**Work instructions:**
Find how many lines in the data below include the word "video", then write only that number.

○ ○ ○ ○ ○ ○ ○

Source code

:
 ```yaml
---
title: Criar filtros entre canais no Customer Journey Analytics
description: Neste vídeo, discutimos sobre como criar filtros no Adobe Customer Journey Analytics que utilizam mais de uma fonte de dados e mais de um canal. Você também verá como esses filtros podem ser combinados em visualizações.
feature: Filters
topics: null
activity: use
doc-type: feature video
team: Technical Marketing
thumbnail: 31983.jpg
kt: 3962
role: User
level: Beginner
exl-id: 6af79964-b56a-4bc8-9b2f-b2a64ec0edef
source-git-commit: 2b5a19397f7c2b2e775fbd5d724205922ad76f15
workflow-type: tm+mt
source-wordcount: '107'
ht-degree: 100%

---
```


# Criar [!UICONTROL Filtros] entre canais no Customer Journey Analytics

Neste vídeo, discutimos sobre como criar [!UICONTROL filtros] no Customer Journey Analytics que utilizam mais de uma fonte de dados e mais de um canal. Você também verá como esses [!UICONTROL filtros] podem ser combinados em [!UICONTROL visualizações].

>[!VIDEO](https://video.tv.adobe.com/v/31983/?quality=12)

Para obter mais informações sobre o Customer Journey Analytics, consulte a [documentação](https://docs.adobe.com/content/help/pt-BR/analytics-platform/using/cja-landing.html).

○ ○ ○ ○ ○ ○ ○

**Written answer:**
2